Items from a dataset:

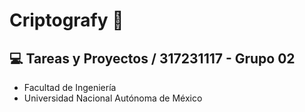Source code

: # Criptografy 🔐
💻 Tareas y Proyectos / 317231117 - Grupo 02
---------------
- Facultad de Ingeniería 
- Universidad Nacional Autónoma de México 
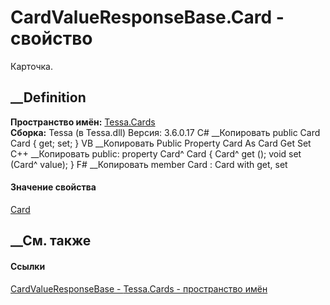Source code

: # CardValueResponseBase.Card - свойство
Карточка.
## __Definition
 **Пространство имён:** [Tessa.Cards](N_Tessa_Cards.htm)  
 **Сборка:** Tessa (в Tessa.dll) Версия: 3.6.0.17
C# __Копировать
     public Card Card { get; set; }
VB __Копировать
     Public Property Card As Card
    	Get
    	Set
C++ __Копировать
     public:
    property Card^ Card {
    	Card^ get ();
    	void set (Card^ value);
    }
F# __Копировать
     member Card : Card with get, set
#### Значение свойства
[Card](T_Tessa_Cards_Card.htm)
##  __См. также
#### Ссылки
[CardValueResponseBase - ](T_Tessa_Cards_CardValueResponseBase.htm)
[Tessa.Cards - пространство имён](N_Tessa_Cards.htm)
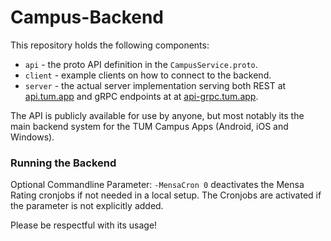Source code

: # Campus-Backend

This repository holds the following components:
* `api` - the proto API definition in the `CampusService.proto`.
* `client` - example clients on how to connect to the backend.
* `server` - the actual server implementation serving both REST at [api.tum.app](https://api.tum.app)
   and gRPC endpoints at at [api-grpc.tum.app](https://api-grpc.tum.app).

The API is publicly available for use by anyone, but most notably its the main backend system for the
TUM Campus Apps (Android, iOS and Windows).

### Running the Backend
Optional Commandline Parameter: `-MensaCron 0` deactivates the Mensa Rating cronjobs if not needed in a local setup. The Cronjobs are activated if the parameter is not explicitly added.



Please be respectful with its usage!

• [What you are asked to do] Which lines hold the word "with"? Return all of them from the records above.

• [Expected answer]
     member Card : Card with get, set
Please be respectful with its usage!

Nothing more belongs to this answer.